Pesan Menag di Idul Fitri 2026: Jangan Biarkan Ramadan Berakhir Tanpa Jejak
Di tengah gegap gempita perayaan Idul Fitri 1 Syawal 1447 Hijriah, Menteri Agama Nasaruddin Umar menyampaikan pesan yang lebih dalam dari sekadar tradisi tahunan. Ia mengingatkan bahwa Ramadan sejatinya adalah proses pembentukan karakter, terutama dalam menumbuhkan empati dan kepedulian sosial.
Menurut Menag, ibadah puasa tidak bisa dimaknai hanya sebagai aktivitas menahan lapar dan dahaga. Lebih dari itu, terdapat nilai kemanusiaan yang harus terus dijaga bahkan setelah bulan suci berakhir.
“Puasa adalah proses mengasah kepekaan sosial.
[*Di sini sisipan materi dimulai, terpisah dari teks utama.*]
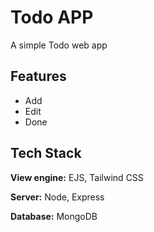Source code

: # Todo APP

A simple Todo web app


## Features

- Add 
- Edit 
- Done


## Tech Stack

**View engine:** EJS, Tailwind CSS

**Server:** Node, Express

**Database:** MongoDB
Di balik rasa lapar dan dahaga, tersimpan pesan kuat tentang empati kepada sesama dan kepedulian pada mereka yang kekurangan,” ujar Nasaruddin dalam pesan Idulfitri yang dikutip Kemanag.
Ia menuturkan, gema takbir yang berkumandang bukan sekadar penanda berakhirnya Ramadan. Lebih dari itu, takbir mencerminkan kemenangan spiritual umat Islam setelah sebulan penuh menjalani proses pengendalian diri.
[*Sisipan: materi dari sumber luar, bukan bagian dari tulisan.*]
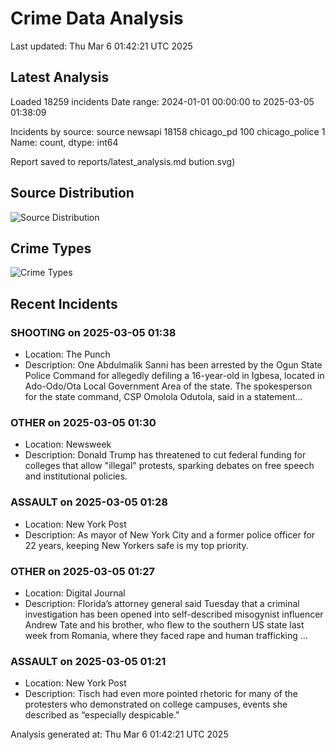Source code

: # Crime Data Analysis
Last updated: Thu Mar  6 01:42:21 UTC 2025

## Latest Analysis

Loaded 18259 incidents
Date range: 2024-01-01 00:00:00 to 2025-03-05 01:38:09

Incidents by source:
source
newsapi           18158
chicago_pd          100
chicago_police        1
Name: count, dtype: int64

Report saved to reports/latest_analysis.md
bution.svg)

## Source Distribution
![Source Distribution](images/source_distribution.svg)

## Crime Types
![Crime Types](images/crime_types.svg)

## Recent Incidents

### SHOOTING on 2025-03-05 01:38
- Location: The Punch
- Description: One Abdulmalik Sanni has been arrested by the Ogun State Police Command for allegedly defiling a 16-year-old in Igbesa, located in Ado-Odo/Ota Local Government Area of the state. The spokesperson for the state command, CSP Omolola Odutola, said in a statement…


### OTHER on 2025-03-05 01:30
- Location: Newsweek
- Description: Donald Trump has threatened to cut federal funding for colleges that allow "illegal" protests, sparking debates on free speech and institutional policies.


### ASSAULT on 2025-03-05 01:28
- Location: New York Post
- Description: As mayor of New York City and a former police officer for 22 years, keeping New Yorkers safe is my top priority.


### OTHER on 2025-03-05 01:27
- Location: Digital Journal
- Description: Florida’s attorney general said Tuesday that a criminal investigation has been opened into self-described misogynist influencer Andrew Tate and his brother, who flew to the southern US state last week from Romania, where they faced rape and human trafficking …


### ASSAULT on 2025-03-05 01:21
- Location: New York Post
- Description: Tisch had even more pointed rhetoric for many of the protesters who demonstrated on college campuses, events she described as “especially despicable."

Analysis generated at: Thu Mar  6 01:42:21 UTC 2025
“Kemenangan sejati bukanlah sekadar kembalinya kita pada rutinitas, tetapi keberhasilan menjaga nyala api kesalehan,” tambahnya,
Menag juga menekankan bahwa Idulfitri harus menjadi titik awal untuk memperluas dampak kebaikan. Keberkahan, menurutnya, hanya akan hadir bagi mereka yang memiliki hati terbuka dan aktif memberi manfaat bagi lingkungan sekitar.
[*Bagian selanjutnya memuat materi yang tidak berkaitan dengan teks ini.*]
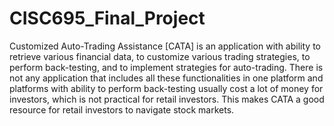 # CISC695_Final_Project

Customized Auto-Trading Assistance [CATA] is an application with ability to retrieve various financial data, 
to customize various trading strategies, to perform back-testing, and to implement strategies for auto-trading. 
There is not any application that includes all these functionalities in one platform 
and platforms with ability to perform back-testing usually cost a lot of money for investors, which is not practical for retail investors. 
This makes CATA a good resource for retail investors to navigate stock markets.
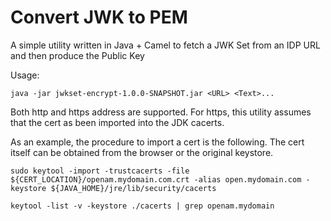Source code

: # Convert JWK to PEM
A simple utility written in Java + Camel to fetch a JWK Set from an IDP URL and then produce the Public Key

Usage:

	java -jar jwkset-encrypt-1.0.0-SNAPSHOT.jar <URL> <Text>...

Both http and https address are supported. For https, this utility assumes that the cert as been imported into the JDK cacerts.

As an example, the procedure to import a cert is the following.  The cert itself can be obtained from the browser or the original keystore.

	sudo keytool -import -trustcacerts -file ${CERT_LOCATION}/openam.mydomain.com.crt -alias open.mydomain.com -keystore ${JAVA_HOME}/jre/lib/security/cacerts

	keytool -list -v -keystore ./cacerts | grep openam.mydomain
Dalam konteks kehidupan sosial yang semakin kompleks, pesan ini menjadi relevan. Ia mengajak umat Islam agar tidak menjadikan Ramadan sebagai fase yang terputus, melainkan sebagai fondasi untuk menjalani sebelas bulan berikutnya dengan nilai-nilai yang lebih baik.
Disiplin, kejujuran, serta kepedulian yang telah dilatih selama Ramadan, lanjutnya, harus terus dipertahankan dalam kehidupan sehari-hari, baik dalam lingkup keluarga, pekerjaan, maupun masyarakat luas.
Menutup pesannya, Nasaruddin Umar menyampaikan ucapan selamat kepada seluruh umat Islam di Indonesia.
“Selamat Hari Raya Idulfitri 1 Syawal 1447 H. Taqabbalallahu minna wa minkum. Mohon maaf lahir dan batin. Semoga Allah SWT melimpahkan keberkahan, kedamaian, dan kerukunan bagi bangsa Indonesia,” tutup Menag.